» Work to complete:
Lines with "enabled": pull these out of the listing below.

» Provided entries:
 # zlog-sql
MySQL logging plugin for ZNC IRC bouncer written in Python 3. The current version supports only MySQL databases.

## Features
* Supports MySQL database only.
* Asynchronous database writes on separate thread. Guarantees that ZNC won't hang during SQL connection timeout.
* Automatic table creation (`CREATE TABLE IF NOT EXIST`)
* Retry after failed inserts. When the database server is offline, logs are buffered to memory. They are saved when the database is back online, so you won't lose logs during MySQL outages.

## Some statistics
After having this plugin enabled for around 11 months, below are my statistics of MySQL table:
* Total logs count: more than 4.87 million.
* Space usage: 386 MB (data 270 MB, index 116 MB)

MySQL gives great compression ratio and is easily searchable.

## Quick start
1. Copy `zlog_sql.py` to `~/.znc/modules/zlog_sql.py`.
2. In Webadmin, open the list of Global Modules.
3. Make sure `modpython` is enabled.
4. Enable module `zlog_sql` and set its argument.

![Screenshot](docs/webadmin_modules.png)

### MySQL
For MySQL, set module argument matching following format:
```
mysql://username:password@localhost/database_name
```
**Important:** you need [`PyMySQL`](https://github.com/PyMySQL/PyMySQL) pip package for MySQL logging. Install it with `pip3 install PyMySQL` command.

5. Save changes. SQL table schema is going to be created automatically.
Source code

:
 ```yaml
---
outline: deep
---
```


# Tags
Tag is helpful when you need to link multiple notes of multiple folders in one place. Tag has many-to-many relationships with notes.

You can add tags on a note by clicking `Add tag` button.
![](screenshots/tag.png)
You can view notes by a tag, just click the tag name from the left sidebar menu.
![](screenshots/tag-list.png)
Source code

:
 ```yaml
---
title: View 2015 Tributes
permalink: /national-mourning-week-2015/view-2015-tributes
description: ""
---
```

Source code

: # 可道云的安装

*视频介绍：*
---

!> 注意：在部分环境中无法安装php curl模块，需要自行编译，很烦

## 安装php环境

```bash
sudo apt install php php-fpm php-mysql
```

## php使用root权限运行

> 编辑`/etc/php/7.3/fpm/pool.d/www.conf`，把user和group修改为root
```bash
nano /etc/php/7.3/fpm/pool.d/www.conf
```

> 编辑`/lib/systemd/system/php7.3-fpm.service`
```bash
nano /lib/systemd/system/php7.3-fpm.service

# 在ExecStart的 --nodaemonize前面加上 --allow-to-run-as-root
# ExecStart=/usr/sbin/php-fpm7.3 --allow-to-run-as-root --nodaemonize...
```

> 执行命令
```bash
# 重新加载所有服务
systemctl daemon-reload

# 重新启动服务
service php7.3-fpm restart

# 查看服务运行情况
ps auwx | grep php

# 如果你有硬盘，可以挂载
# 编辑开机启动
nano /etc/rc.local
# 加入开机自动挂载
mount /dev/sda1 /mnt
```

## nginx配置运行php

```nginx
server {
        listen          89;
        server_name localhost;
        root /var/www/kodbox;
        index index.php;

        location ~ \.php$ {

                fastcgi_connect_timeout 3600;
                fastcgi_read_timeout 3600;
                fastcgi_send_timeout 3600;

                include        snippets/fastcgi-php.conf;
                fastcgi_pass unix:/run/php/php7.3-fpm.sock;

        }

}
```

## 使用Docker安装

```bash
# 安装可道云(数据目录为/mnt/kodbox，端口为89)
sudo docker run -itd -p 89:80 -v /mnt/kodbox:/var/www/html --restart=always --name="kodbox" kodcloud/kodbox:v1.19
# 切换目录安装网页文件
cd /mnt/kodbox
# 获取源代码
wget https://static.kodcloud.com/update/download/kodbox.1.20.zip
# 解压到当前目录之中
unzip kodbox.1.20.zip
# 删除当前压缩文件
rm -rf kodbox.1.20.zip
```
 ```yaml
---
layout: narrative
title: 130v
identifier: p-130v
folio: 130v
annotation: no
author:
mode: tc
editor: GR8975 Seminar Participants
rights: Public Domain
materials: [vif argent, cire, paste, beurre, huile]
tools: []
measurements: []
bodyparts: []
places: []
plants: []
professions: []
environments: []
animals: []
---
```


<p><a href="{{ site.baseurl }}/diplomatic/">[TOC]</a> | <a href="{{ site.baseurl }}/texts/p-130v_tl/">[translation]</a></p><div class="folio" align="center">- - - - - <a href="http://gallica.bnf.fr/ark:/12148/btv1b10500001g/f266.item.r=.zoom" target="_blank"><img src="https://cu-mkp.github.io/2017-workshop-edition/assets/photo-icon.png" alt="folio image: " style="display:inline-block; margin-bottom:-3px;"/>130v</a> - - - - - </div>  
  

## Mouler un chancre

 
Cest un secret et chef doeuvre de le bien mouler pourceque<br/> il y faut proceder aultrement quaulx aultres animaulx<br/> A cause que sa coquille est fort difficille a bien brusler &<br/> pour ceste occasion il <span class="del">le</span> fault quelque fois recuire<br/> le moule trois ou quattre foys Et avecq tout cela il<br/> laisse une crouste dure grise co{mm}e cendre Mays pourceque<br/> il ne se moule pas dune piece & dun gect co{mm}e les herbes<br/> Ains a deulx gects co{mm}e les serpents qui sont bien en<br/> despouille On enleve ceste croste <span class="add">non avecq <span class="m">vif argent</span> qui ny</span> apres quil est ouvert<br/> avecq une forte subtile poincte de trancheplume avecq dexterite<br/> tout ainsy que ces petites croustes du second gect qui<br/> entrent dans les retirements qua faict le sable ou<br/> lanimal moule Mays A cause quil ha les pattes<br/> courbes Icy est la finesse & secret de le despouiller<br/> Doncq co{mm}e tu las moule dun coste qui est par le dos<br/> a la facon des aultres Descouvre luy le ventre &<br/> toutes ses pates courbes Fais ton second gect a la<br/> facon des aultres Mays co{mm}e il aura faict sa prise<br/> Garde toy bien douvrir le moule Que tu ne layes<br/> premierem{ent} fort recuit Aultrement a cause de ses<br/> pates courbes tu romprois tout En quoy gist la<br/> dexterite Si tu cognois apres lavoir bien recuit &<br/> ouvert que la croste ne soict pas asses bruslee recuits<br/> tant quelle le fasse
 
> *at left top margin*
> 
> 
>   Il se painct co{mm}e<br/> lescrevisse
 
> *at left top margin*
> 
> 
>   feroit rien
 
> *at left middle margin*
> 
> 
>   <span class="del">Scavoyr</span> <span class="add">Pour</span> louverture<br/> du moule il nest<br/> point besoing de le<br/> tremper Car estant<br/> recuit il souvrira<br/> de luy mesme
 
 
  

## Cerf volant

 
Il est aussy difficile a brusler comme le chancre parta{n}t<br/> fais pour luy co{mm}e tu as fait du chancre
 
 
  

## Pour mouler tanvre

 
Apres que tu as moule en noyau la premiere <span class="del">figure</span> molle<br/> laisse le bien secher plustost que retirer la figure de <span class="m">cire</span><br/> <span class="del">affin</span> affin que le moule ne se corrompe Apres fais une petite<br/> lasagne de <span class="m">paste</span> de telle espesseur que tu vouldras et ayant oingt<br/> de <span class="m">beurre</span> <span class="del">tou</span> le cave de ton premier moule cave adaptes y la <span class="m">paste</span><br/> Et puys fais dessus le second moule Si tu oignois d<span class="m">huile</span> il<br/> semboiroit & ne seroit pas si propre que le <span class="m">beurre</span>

» Solution for this problem:
After having this plugin enabled for around 11 months, below are my statistics of MySQL table:
3. Make sure `modpython` is enabled.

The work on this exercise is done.